Among the entries below, find every line that contains the string "reboot", then copy it.
[DATASET RECORDS — start]
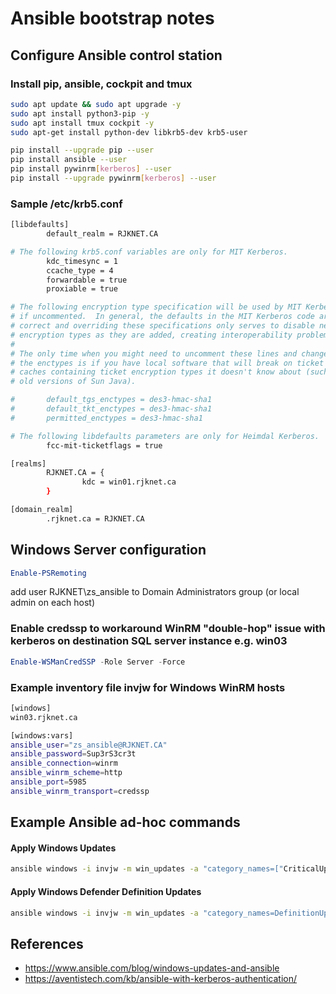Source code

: # Ansible bootstrap notes

## Configure Ansible control station

### Install pip, ansible, cockpit and tmux
```bash
sudo apt update && sudo apt upgrade -y
sudo apt install python3-pip -y
sudo apt install tmux cockpit -y
sudo apt-get install python-dev libkrb5-dev krb5-user

pip install --upgrade pip --user
pip install ansible --user
pip install pywinrm[kerberos] --user
pip install --upgrade pywinrm[kerberos] --user
```
### Sample /etc/krb5.conf
```bash
[libdefaults]
        default_realm = RJKNET.CA

# The following krb5.conf variables are only for MIT Kerberos.
        kdc_timesync = 1
        ccache_type = 4
        forwardable = true
        proxiable = true

# The following encryption type specification will be used by MIT Kerberos
# if uncommented.  In general, the defaults in the MIT Kerberos code are
# correct and overriding these specifications only serves to disable new
# encryption types as they are added, creating interoperability problems.
#
# The only time when you might need to uncomment these lines and change
# the enctypes is if you have local software that will break on ticket
# caches containing ticket encryption types it doesn't know about (such as
# old versions of Sun Java).

#       default_tgs_enctypes = des3-hmac-sha1
#       default_tkt_enctypes = des3-hmac-sha1
#       permitted_enctypes = des3-hmac-sha1

# The following libdefaults parameters are only for Heimdal Kerberos.
        fcc-mit-ticketflags = true

[realms]
        RJKNET.CA = {
                kdc = win01.rjknet.ca
        }

[domain_realm]
        .rjknet.ca = RJKNET.CA
```

## Windows Server configuration
```powershell
Enable-PSRemoting
```
add user RJKNET\zs_ansible to Domain Administrators group (or local admin on each host)  

### Enable credssp to workaround WinRM "double-hop" issue with kerberos on destination SQL server instance e.g. win03
```powershell
Enable-WSManCredSSP -Role Server -Force
```
### Example inventory file invjw for Windows WinRM hosts
```bash
[windows]
win03.rjknet.ca

[windows:vars]
ansible_user="zs_ansible@RJKNET.CA"
ansible_password=Sup3rS3cr3t
ansible_connection=winrm
ansible_winrm_scheme=http
ansible_port=5985
ansible_winrm_transport=credssp
```
## Example Ansible ad-hoc commands

#### Apply Windows Updates
```bash
ansible windows -i invjw -m win_updates -a "category_names=["CriticalUpdates","SecurityUpdates","UpdateRollups","DefinitionUpdates"] state=installed reboot=yes"
```
#### Apply Windows Defender Definition Updates
```bash
ansible windows -i invjw -m win_updates -a "category_names=DefinitionUpdates state=installed reboot=yes"
```


## References
* https://www.ansible.com/blog/windows-updates-and-ansible
* https://aventistech.com/kb/ansible-with-kerberos-authentication/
[DATASET RECORDS — finish]
ANSWER –
ansible windows -i invjw -m win_updates -a "category_names=["CriticalUpdates","SecurityUpdates","UpdateRollups","DefinitionUpdates"] state=installed reboot=yes"
ansible windows -i invjw -m win_updates -a "category_names=DefinitionUpdates state=installed reboot=yes"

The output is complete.